* _EXERCISE DIRECTIONS_
All lines in the data below carrying the string "banner" are to be located and copied.

* _RECORD EXTRACTS_
┏━━

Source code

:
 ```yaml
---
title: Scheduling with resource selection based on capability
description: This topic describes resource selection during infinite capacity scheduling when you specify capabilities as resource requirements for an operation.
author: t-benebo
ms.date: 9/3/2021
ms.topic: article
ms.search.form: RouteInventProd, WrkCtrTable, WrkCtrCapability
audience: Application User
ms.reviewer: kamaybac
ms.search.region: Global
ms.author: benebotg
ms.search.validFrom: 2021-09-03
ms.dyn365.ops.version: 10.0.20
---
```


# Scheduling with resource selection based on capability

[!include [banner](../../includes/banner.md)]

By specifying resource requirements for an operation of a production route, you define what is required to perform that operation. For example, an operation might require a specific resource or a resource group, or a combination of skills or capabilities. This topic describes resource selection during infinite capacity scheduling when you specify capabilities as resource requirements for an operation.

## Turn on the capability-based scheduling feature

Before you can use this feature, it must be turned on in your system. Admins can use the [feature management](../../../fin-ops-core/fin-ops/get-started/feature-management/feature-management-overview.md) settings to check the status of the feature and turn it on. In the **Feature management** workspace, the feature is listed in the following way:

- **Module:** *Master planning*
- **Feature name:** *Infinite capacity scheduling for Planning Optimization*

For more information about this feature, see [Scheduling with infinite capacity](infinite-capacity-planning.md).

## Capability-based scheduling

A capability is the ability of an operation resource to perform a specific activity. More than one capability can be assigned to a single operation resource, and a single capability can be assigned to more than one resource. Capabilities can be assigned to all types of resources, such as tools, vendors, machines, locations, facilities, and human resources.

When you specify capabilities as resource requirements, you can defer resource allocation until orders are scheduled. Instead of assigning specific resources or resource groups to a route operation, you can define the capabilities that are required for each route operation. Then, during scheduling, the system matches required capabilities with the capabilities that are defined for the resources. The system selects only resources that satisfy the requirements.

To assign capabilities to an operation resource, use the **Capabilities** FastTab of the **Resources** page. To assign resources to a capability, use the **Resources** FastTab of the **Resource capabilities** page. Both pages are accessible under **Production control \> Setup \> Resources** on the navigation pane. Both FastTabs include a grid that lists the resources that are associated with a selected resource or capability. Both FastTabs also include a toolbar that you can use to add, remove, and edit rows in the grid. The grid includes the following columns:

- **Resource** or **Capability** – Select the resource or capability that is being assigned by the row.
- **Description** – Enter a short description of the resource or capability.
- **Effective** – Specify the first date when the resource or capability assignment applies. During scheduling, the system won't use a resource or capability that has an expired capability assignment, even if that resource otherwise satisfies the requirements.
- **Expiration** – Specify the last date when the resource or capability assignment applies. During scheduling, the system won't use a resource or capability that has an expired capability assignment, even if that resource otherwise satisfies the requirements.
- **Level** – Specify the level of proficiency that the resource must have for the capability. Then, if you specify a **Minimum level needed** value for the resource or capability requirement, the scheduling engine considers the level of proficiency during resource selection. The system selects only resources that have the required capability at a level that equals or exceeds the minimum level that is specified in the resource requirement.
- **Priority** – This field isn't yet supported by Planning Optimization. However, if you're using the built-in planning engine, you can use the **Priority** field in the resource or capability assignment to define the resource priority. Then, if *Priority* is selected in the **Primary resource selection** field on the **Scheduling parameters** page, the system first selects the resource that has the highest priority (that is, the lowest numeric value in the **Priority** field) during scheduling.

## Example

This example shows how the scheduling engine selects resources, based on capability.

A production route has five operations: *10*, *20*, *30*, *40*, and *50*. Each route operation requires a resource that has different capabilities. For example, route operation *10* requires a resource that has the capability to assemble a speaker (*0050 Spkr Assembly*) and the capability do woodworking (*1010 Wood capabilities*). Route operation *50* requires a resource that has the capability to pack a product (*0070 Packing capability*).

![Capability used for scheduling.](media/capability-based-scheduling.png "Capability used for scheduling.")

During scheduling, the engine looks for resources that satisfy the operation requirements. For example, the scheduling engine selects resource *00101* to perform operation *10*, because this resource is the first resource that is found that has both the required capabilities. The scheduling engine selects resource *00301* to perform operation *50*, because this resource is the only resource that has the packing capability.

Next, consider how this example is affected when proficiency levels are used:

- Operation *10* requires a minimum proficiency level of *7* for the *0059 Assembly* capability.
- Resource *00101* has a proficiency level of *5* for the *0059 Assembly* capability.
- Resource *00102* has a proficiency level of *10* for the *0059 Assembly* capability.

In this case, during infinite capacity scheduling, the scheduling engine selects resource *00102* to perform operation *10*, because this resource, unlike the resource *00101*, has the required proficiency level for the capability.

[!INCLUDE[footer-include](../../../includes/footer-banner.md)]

┗━━

* _EXERCISE RESPONSE_
[!include [banner](../../includes/banner.md)]
[!INCLUDE[footer-include](../../../includes/footer-banner.md)]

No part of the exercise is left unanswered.